The device called NanoKnife is undergoing scrutiny as a cancer killing machine throughout the United States. NanoKnife uses electrical jolts to zap tumors, but a thorough analysis, including a large clinical trial to prove it is safe and effective in people, has not been conducted.
Currently, 13 United States hospitals including Baptist Health Medical Center in Little Rock, Arkansas, University of Louisville, and Shands Hospital/University of Florida in Gainesville, Florida are using the device. Each machine costs $300,000. And some of the hospitals are aggressively promoting the device in ads and media presentations. In fact, a radio ad developed by the University of Miami’s Sylvester Comprehensive Cancer Center says NanoKnife offers “real hope” to patients with cancer with “almost no side effects.”
Although the NanoKnife has been tested on animals and a small number of human patients, a large, controlled clinical trial has not been conducted. Jan Keltjens, the company executive of AngioDynamics, Inc. of Queensbury, N.Y., the manufacturer of the product, states, “We have not done randomized controlled clinical trials, the so-called gold-standard studies. We think this is a very promising technology for treating cancer that is otherwise untreatable.”
“There is growing concern in the interventional oncology community that the NanoKnife is being widely adopted prior to having gone through the necessary rigors of controlled investigations and clinical trials,” says Riad Salem, chief of interventional oncology at Chicago’s Northwestern Memorial Hospital. Salem says that Northwestern does not have a NanoKnife.
The reason NanoKnife has been allowed to take shortcuts through the ordinary long process of becoming FDA approved deals with a modification enacted in 1976 by Congress. During that time, Congress enacted a change that allows for granting regulatory approval to certain medical devices quickly, often with little or no clinical evidence, if the device is similar enough to another already on the market. This change was allowed in order to encourage innovation in the industry and to get improved products quickly to market. Now, since August of this year, the FDA panel recommends that the regulation be tightened by requiring manufacturers to provide more safety data on new devices and more detail about the connection between new and previously approved devices. Manufacturers have 60 days to comment.

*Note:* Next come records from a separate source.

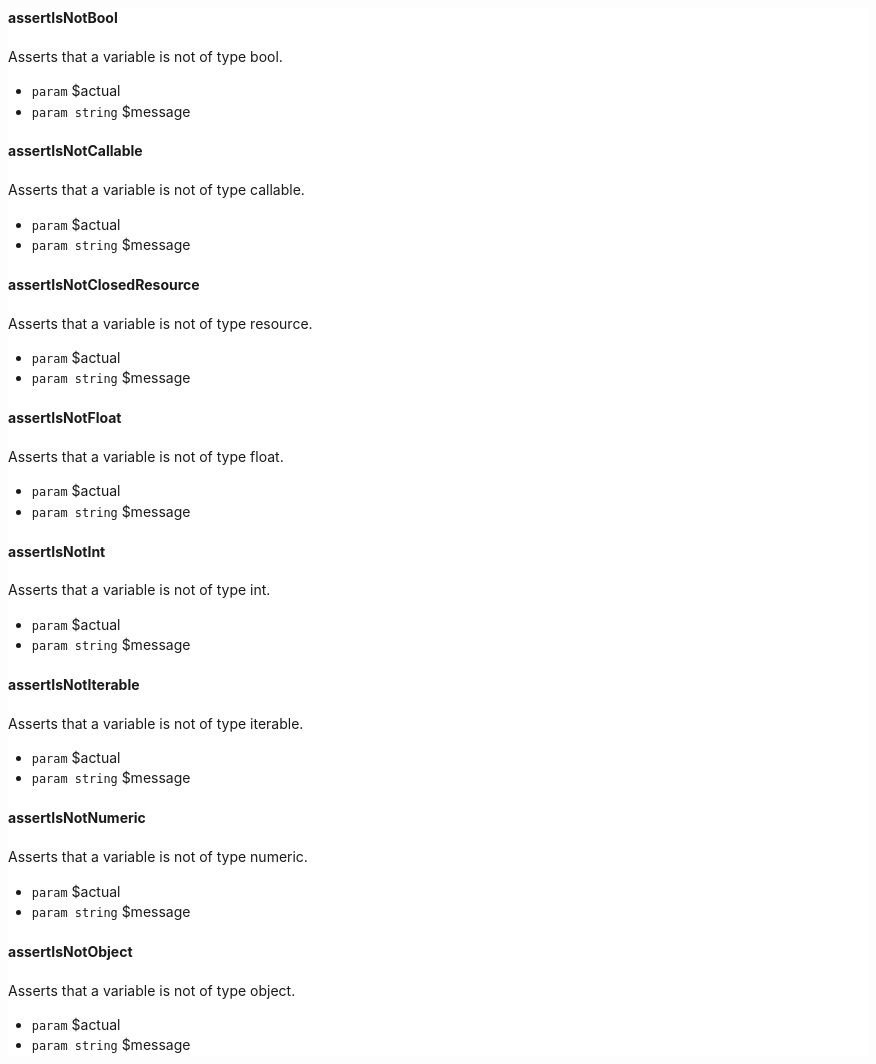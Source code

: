 
#### assertIsNotBool
 
Asserts that a variable is not of type bool.

 * `param` $actual
 * `param string` $message


#### assertIsNotCallable
 
Asserts that a variable is not of type callable.

 * `param` $actual
 * `param string` $message


#### assertIsNotClosedResource
 
Asserts that a variable is not of type resource.

 * `param` $actual
 * `param string` $message


#### assertIsNotFloat
 
Asserts that a variable is not of type float.

 * `param` $actual
 * `param string` $message


#### assertIsNotInt
 
Asserts that a variable is not of type int.

 * `param` $actual
 * `param string` $message


#### assertIsNotIterable
 
Asserts that a variable is not of type iterable.

 * `param` $actual
 * `param string` $message


#### assertIsNotNumeric
 
Asserts that a variable is not of type numeric.

 * `param` $actual
 * `param string` $message


#### assertIsNotObject
 
Asserts that a variable is not of type object.

 * `param` $actual
 * `param string` $message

But as a result of the 1976 enactment, the NanoKnife went from being tested in animals to being directly promoted as a cancer fighter. Some fear a situation where the product has been approved by the FDA only to be later recalled due to major side effects. These concerns are based on the Bausch & Lomb Inc.’s situation where its contact-lens solution Renu with MoistureLoc was removed from the world market in 2006 after being linked to cases of fungal eye infection that can cause blindness. Bausch & Lomb was approved through the same shortcut that applied to NanoKnife and was allowed marketing without large clinical studies.
In 2008, NanoKnife was originally approved because it was shown capable of destroying tissue similar to other existing devises that are used in heart surgery. This time around, the NanoKnife is being used to treat cancer by excising malignant tumors near arteries, airways, or other vulnerable tissues and thus difficult to remove.
The device works through disposable electrode needles, which are inserted into the tumor. Powerful electrical jolts are emitted from one needle to the other, creating microscopic holes in the cell membranes of cancer cells. This is what allegedly destroys the tumor, but the large electrical bursts are also what cause side effects such as fast heartbeats.
Tim Clark, director of interventional radiology at Penn Presbyterian Medical Center in Philadelphia, which does not have a NanoKnife, says the device “has potential to treat cancers next to delicate structures.” But for the time being, he says, there is not enough clinical data to be certain of its safety and efficacy.